Since machine learning models find a relationship between features and labels, we need to split our dataset into feature sets and label sets. The class attribute represents the label in the dataset. Therefore, to create a feature set we remove the class attribute, and to create the label set we filter the class attribute and remove all the remaining attributes. In the following script variable X contains features and variable y contains labels.
#divide data into features and label set X = dataset.drop(["class"], axis = 1) y = dataset.filter(["class"], axis = 1)
The following script divides the dataset into a 75% training set and a 25% test set. Machine learning models are trained on the training set while the performance of the machine learning model is evaluated on the test set.
from sklearn.model_selection import train_test_split X_train, X_test, y_train, y_test = train_test_split(X, y, test_size=0.25, random_state=42)
Before a machine learning model is actually trained, it is a very good practice to scale the features so that all the attributes have feature values within the same range. The StandardScaler class from the sklearn.preprocessing module can be used for feature scaling as shown in the following script.
#applying scaling on training and test data from sklearn.preprocessing import StandardScaler scaler = StandardScaler() X_train = scaler.fit_transform(X_train) X_test = scaler.transform (X_test)
Once the data is divided into training and test set and has been scaled, you are ready to train your machine learning models. Several machine learning algorithms exist in the Python Scikit Learn library which you can use to train machine learning models for the classification models. A complete list is available at this link. You can use any classification model from this link. In this article, you will use the Logistic Regression algorithm. To train a model, you have to pass the training features and labels to the fit() method of the LogisticRegression class object as shown in the following script. To make predictions on the test set, you can use the predict() method.

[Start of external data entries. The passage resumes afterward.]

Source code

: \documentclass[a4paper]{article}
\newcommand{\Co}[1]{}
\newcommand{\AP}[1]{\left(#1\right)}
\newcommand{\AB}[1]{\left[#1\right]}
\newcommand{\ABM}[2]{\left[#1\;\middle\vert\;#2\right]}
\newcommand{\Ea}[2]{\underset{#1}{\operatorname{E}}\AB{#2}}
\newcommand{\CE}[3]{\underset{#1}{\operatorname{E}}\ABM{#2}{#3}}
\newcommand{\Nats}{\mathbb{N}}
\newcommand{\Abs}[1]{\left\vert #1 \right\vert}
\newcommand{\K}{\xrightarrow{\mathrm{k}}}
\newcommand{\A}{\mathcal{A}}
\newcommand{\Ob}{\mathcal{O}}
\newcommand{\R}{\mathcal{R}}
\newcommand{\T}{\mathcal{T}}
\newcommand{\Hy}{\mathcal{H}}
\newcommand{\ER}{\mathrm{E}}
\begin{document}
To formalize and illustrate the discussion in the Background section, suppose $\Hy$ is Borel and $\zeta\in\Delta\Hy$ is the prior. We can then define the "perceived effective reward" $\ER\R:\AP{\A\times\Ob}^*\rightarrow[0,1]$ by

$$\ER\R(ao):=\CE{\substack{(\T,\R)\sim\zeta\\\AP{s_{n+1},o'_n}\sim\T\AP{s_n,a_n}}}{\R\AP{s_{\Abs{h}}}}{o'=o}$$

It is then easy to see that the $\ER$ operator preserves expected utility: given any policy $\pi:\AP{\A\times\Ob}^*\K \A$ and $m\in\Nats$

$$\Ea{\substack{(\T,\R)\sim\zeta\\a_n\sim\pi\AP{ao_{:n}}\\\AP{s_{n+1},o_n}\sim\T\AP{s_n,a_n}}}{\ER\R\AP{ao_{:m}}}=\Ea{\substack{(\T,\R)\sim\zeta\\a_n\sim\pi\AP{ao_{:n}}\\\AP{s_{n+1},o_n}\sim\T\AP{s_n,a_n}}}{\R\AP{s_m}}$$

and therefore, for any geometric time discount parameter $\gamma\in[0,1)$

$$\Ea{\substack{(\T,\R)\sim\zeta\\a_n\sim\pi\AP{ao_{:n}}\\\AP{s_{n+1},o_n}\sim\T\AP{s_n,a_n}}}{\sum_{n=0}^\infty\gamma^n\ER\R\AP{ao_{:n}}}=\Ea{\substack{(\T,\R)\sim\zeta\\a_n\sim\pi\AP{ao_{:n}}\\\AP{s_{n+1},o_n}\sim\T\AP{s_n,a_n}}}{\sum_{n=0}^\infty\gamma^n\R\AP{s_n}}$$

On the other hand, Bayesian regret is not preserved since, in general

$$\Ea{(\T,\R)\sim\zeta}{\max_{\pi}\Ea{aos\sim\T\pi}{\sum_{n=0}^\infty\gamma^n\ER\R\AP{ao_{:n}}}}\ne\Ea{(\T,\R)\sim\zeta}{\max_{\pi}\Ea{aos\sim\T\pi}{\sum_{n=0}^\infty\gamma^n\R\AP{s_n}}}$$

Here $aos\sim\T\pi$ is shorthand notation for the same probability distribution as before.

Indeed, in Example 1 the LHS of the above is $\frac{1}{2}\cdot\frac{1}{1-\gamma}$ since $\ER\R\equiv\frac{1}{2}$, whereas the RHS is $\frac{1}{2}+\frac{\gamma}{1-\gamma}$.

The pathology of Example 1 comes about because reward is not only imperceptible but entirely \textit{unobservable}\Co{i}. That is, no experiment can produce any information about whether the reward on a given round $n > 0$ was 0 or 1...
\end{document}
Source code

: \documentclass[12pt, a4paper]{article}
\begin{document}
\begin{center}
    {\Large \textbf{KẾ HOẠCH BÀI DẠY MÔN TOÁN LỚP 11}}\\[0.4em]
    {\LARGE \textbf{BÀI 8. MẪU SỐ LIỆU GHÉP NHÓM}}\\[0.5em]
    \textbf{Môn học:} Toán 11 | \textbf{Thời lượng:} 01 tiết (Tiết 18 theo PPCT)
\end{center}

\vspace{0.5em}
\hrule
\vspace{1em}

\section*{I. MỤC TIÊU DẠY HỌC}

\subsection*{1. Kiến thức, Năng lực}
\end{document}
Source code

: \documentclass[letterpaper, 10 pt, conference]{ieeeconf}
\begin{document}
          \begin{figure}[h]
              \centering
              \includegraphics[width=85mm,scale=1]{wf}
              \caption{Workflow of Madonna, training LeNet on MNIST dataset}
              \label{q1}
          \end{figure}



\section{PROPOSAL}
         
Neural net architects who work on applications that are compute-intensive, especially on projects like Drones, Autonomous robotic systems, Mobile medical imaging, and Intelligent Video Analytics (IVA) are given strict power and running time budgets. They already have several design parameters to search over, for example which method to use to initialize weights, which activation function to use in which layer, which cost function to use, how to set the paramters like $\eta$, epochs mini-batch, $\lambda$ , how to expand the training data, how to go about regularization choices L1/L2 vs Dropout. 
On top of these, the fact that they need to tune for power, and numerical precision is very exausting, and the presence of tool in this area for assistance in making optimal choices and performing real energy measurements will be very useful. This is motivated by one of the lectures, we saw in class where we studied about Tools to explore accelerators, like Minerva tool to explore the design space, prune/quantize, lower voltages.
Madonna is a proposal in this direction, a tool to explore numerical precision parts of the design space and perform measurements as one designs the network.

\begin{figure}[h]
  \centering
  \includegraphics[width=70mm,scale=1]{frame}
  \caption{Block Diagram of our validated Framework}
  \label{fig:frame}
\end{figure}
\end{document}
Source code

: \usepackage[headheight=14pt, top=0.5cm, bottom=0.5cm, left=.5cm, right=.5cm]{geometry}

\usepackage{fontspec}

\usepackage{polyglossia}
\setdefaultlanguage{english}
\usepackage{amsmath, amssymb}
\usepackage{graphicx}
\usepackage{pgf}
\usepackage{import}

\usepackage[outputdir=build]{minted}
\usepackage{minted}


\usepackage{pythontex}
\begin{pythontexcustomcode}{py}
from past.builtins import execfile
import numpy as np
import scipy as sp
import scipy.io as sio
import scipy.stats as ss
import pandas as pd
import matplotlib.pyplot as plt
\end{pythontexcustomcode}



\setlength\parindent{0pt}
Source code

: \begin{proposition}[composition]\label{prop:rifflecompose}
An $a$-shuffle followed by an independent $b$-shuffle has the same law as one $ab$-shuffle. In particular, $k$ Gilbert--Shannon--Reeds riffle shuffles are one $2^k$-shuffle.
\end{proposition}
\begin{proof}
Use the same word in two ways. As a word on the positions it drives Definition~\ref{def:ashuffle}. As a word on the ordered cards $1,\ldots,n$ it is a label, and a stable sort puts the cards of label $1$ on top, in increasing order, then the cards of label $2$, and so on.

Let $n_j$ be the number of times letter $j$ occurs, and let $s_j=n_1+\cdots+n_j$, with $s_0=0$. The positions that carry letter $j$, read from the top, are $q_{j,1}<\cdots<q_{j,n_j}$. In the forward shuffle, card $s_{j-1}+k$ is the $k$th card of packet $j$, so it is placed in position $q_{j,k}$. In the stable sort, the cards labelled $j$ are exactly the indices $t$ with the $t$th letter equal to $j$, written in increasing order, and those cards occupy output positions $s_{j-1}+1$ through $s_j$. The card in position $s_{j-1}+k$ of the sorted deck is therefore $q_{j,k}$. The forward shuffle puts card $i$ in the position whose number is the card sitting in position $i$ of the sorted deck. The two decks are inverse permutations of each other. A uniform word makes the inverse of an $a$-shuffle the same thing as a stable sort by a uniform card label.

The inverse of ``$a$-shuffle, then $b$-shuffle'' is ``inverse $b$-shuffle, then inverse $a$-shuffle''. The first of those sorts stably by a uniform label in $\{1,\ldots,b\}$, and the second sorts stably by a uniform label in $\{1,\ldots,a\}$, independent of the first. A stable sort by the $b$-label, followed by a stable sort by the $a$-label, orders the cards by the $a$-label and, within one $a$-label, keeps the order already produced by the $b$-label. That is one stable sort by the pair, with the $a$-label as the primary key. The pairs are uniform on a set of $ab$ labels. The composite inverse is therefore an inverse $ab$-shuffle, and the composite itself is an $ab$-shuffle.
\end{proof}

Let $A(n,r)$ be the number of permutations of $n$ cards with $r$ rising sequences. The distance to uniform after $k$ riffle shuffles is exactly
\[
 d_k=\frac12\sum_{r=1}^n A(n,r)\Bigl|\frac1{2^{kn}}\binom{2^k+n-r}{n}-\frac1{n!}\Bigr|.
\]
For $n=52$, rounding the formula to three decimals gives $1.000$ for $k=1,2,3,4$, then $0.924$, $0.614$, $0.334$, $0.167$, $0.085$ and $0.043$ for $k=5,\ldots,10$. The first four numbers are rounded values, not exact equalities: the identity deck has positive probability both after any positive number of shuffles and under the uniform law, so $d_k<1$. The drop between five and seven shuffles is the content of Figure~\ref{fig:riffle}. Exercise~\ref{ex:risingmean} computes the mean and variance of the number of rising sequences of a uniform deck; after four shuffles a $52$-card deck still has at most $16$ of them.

#importing logistic regression model from sklearn.linear_model import LogisticRegression #training the logistic regression model classifier = LogisticRegression() classifier.fit(X_train, y_train) #making predicions on test set y_pred = classifier.predict(X_test)
To see how well your machine learning performs on the test set, the final step is to evaluate your model performance. To do so, you can use accuracy as a metric. Accuracy divides the number of correct predictions made by your model by the total number of records in the test set. To find accuracy, you can pass the actual labels and the predicted labels to the accuracy_score() method of the sklearn.metrics module. This is shown in the following script:
print(accuracy_score(y_test, y_pred))
Output:
0.9795918367346939
The output above shows that our model performance is 97.95% which means that our probability of our machine learning model for correctly predicting whether or not a bank is not fake is 97.95%. Impressive? No?
Let’s now see how you can make predictions on a single banknote instead of a complete test set. To make a prediction on an individual banknote, you need values for variance, skewness, kurtosis, and entropy of the image of the banknote. Let’s print the feature values for the 50th banknote in the dataset.
dataset.loc[50]
Output:
variance 4.3239 skewness -4.8835 curtosis 3.4356 entropy -0.5776 class 0.0000 Name: 50, dtype: float64
From the above output, we know that this banknote is not fake since the value of the class attribute is 0.
To find the label for the 50th note in the dataset using the trained machine learning model, you need to pass the information of the 50th note in the dataset to a standard scaler which scales your feature set. Next, you need to pass the scaled dataset to the predict() method of the model that you already trained. Look at the following script for reference.
single_record = scaler.transform (X.values[50].reshape(1, -1)) #making predictions on the single record fake_note = classifier.predict(single_record) print(fake_note)
Output:
[0]
The above output shows that our banknote is not fake which is the correct output.